Зима, как она не хотела приходить в эти края, уже давала о себе знать. Дожди не шли уже три дня, и снежная крупа, сыпавшая на землю, чуть-чуть прикрыла крыши и поля, хвою саженых лесов и обочины дорог. Да и температура держалась на приличном уровне – минус восемь градусов.
Мы доставили продукты и спирт для батареи, и тут я, учитывая предновогоднее общее доброе настроение, решился:
– Товарищ лейтенант, разрешите обратиться к комбату по одному вопросу?
Я решил действовать, как положено по Уставу. На всякий случай, хотя в условиях фронта, возможно, это было и необязательно.
Комвзвода лейтенант Соколов не удивился, лишь поинтересовался:
– Пожалуйста. А по какому вопросу?
– Мне надо отпроситься на сегодняшний вечер, – сказал я. – Съездить в политотдел. – И я назвал номер артиллерийской дивизии.
– Конечно, обращайся и скажи: я разрешил, – добавил он. – Вот только… Впрочем, ладно…
– А что, товарищ лейтенант?
– Да хотел спросить у тебя. Не знаю, может, это неудобно? – замялся комвзвода. У него был какой-то странный вид сейчас. Ни суровости, ни обычной замкнутости, скорей – смущение.
Мне всегда нравился Соколов. Неразговорчивый и, на первый взгляд, даже недобрый, он не был сухим армейским службистом. Пожалуй, наоборот, он выглядел слишком штатским на фоне других офицеров, а ежели ему и приходилось прикрикнуть на кого-нибудь, то быстро остывал.
– О чем, товарищ лейтенант? – переспросил я.
– У вас это серьезно? С ней? – наконец произнес он.
Значит, он все знал. Но откуда? Может, тогда, в Лежайске? И Буньков, наверно, знал, если…
– Ты еще очень молод и горяч, я поэтому спрашиваю, – добавил комвзвода. – Не удивляйся. Ведь в таких делах легко ошибиться, очень легко…
Я молчал, не зная, что ответить.
«Да, да, у нас все очень серьезно», – мог сказать я. Но что серьезно? То, что мне хотелось ее видеть? Ее, у которой была совсем другая, незнакомая мне любовь к Геннадию Васильевичу. При чем же здесь я? Говорить об этом? Глупо!
– Ну не хочешь, не говори, – мягко сказал Соколов. – Ведь это я так…

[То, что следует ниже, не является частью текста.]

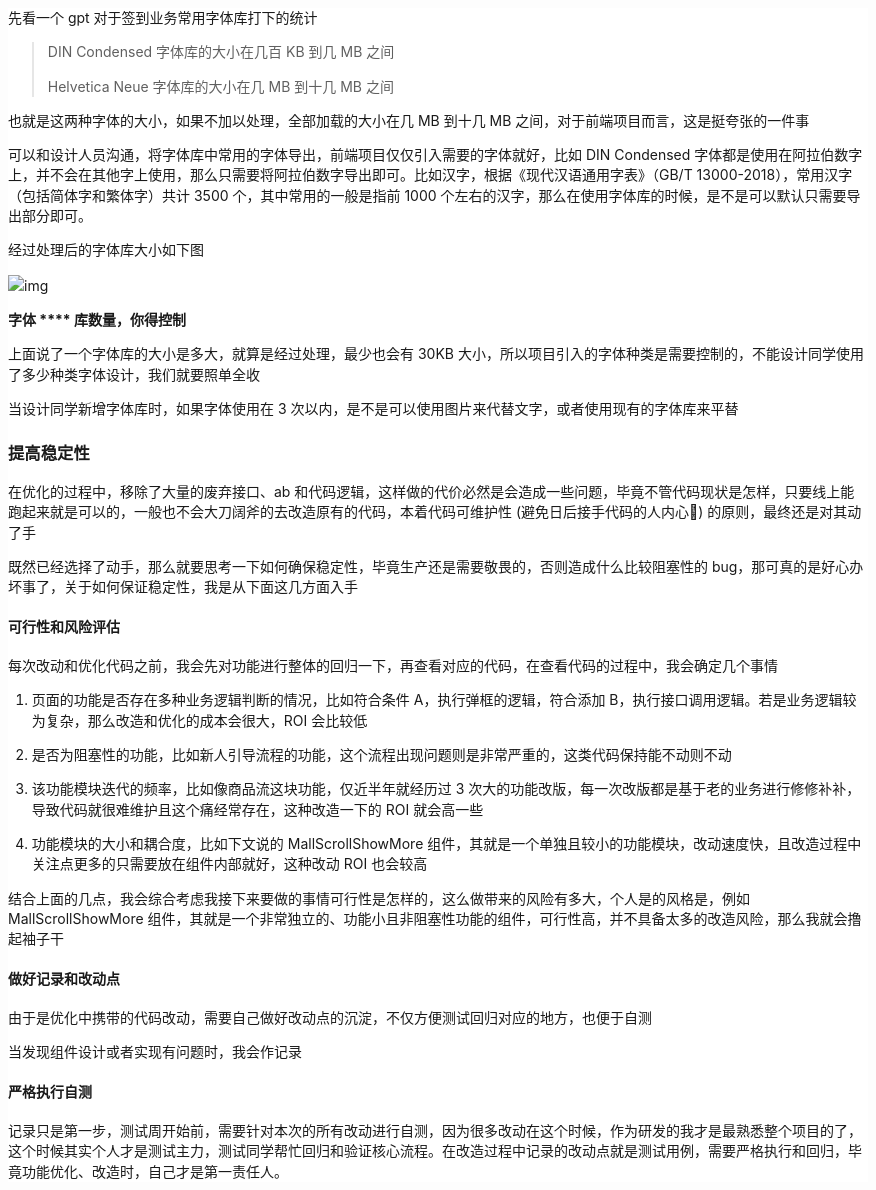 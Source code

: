 先看一个 gpt 对于签到业务常用字体库打下的统计

> DIN Condensed 字体库的大小在几百 KB 到几 MB 之间
> 
> Helvetica Neue 字体库的大小在几 MB 到十几 MB 之间

也就是这两种字体的大小，如果不加以处理，全部加载的大小在几 MB 到十几 MB 之间，对于前端项目而言，这是挺夸张的一件事

可以和设计人员沟通，将字体库中常用的字体导出，前端项目仅仅引入需要的字体就好，比如 DIN Condensed 字体都是使用在阿拉伯数字上，并不会在其他字上使用，那么只需要将阿拉伯数字导出即可。比如汉字，根据《现代汉语通用字表》（GB/T 13000-2018），常用汉字（包括简体字和繁体字）共计 3500 个，其中常用的一般是指前 1000 个左右的汉字，那么在使用字体库的时候，是不是可以默认只需要导出部分即可。

经过处理后的字体库大小如下图

![](https://mmbiz.qpic.cn/sz_mmbiz_png/pqcWLvSo2kgvPAtwHUunuKHcD9VuBS24UxZXLPSrkTibm3R6O5h3WChGIk2xhicwT0f0M6sRdhyXta4QaCSCqUNw/640?wx_fmt=png)img

**字体 **** 库数量，你得控制**

上面说了一个字体库的大小是多大，就算是经过处理，最少也会有 30KB 大小，所以项目引入的字体种类是需要控制的，不能设计同学使用了多少种类字体设计，我们就要照单全收

当设计同学新增字体库时，如果字体使用在 3 次以内，是不是可以使用图片来代替文字，或者使用现有的字体库来平替

### 提高稳定性

在优化的过程中，移除了大量的废弃接口、ab 和代码逻辑，这样做的代价必然是会造成一些问题，毕竟不管代码现状是怎样，只要线上能跑起来就是可以的，一般也不会大刀阔斧的去改造原有的代码，本着代码可维护性 (避免日后接手代码的人内心🐶) 的原则，最终还是对其动了手

既然已经选择了动手，那么就要思考一下如何确保稳定性，毕竟生产还是需要敬畏的，否则造成什么比较阻塞性的 bug，那可真的是好心办坏事了，关于如何保证稳定性，我是从下面这几方面入手

#### **可行性和风险评估**

每次改动和优化代码之前，我会先对功能进行整体的回归一下，再查看对应的代码，在查看代码的过程中，我会确定几个事情

1.  页面的功能是否存在多种业务逻辑判断的情况，比如符合条件 A，执行弹框的逻辑，符合添加 B，执行接口调用逻辑。若是业务逻辑较为复杂，那么改造和优化的成本会很大，ROI 会比较低
    
2.  是否为阻塞性的功能，比如新人引导流程的功能，这个流程出现问题则是非常严重的，这类代码保持能不动则不动
    
3.  该功能模块迭代的频率，比如像商品流这块功能，仅近半年就经历过 3 次大的功能改版，每一次改版都是基于老的业务进行修修补补，导致代码就很难维护且这个痛经常存在，这种改造一下的 ROI 就会高一些
    
4.  功能模块的大小和耦合度，比如下文说的 MallScrollShowMore 组件，其就是一个单独且较小的功能模块，改动速度快，且改造过程中关注点更多的只需要放在组件内部就好，这种改动 ROI 也会较高
    

结合上面的几点，我会综合考虑我接下来要做的事情可行性是怎样的，这么做带来的风险有多大，个人是的风格是，例如 MallScrollShowMore 组件，其就是一个非常独立的、功能小且非阻塞性功能的组件，可行性高，并不具备太多的改造风险，那么我就会撸起袖子干

#### **做好记录和改动点**

由于是优化中携带的代码改动，需要自己做好改动点的沉淀，不仅方便测试回归对应的地方，也便于自测

当发现组件设计或者实现有问题时，我会作记录

#### **严格执行自测**

记录只是第一步，测试周开始前，需要针对本次的所有改动进行自测，因为很多改动在这个时候，作为研发的我才是最熟悉整个项目的了，这个时候其实个人才是测试主力，测试同学帮忙回归和验证核心流程。在改造过程中记录的改动点就是测试用例，需要严格执行和回归，毕竟功能优化、改造时，自己才是第一责任人。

– Мы давно с ней дружим, товарищ лейтенант, а так у нас и нет ничего, – признался я. – Новый год сегодня. Хотелось поздравить…
– Иди! Иди! Конечно! – согласился лейтенант.
Буньков тоже отпустил меня и даже посоветовал:
– Выходи на дорогу и голосуй. А то и не попадешь сегодня. Ведь до них километров сто двадцать. Погоди, я записочку тебе черкну к капитану Говорову. Чтоб никто не придрался к тебе. Он в штабе дивизии как раз. Мой старый приятель.
Все складывалось как нельзя лучше. Несколько часов назад, когда мы ходили за продуктами, я узнал в нашем штабе, где находится политотдел дивизии. А сейчас мне Буньков даже записку пишет.
Комбат передал записку и напомнил:
– Карабин с собой возьми. Мало ли что. И возвращайся не позже утра.
– Да что вы! Я сегодня вернусь! – пообещал я, покраснев.
– Ну и добро.
На дороге машины встречались редко. Пока я ждал подходящего грузовика (а подходящей могла быть только машина без офицеров. Машины, в которых ехали офицеры, останавливать неудобно), я заглянул в записку. Что там написал Буньков?
«Здравствуй, приятель! Как ты там? Посылаю к тебе одного парня и поздравляю с Новым, 1945 годом! Черкни мне! Парня не обижай. Ему надо побывать у вас по личным делам. Твой Максим Буньков», – прочел я на клочке бумаги торопливые карандашные строки и даже, кажется, покраснел. Ведь я ничего не говорил Бунькову. А он…
Наконец мне удалось остановить полупустую трехтонку с продовольствием. Шофер согласился подвезти меня почти до «хозяйства Семенова», как именовалась дивизия:
– Мы с ими соседи. Там пешкодралом в два счета домчишь. Дуй в кузов.
В кузове ехали двое пожилых солдат. Один сопровождал продукты «для начальства, к рождеству», как он сказал, второй возвращался из госпиталя.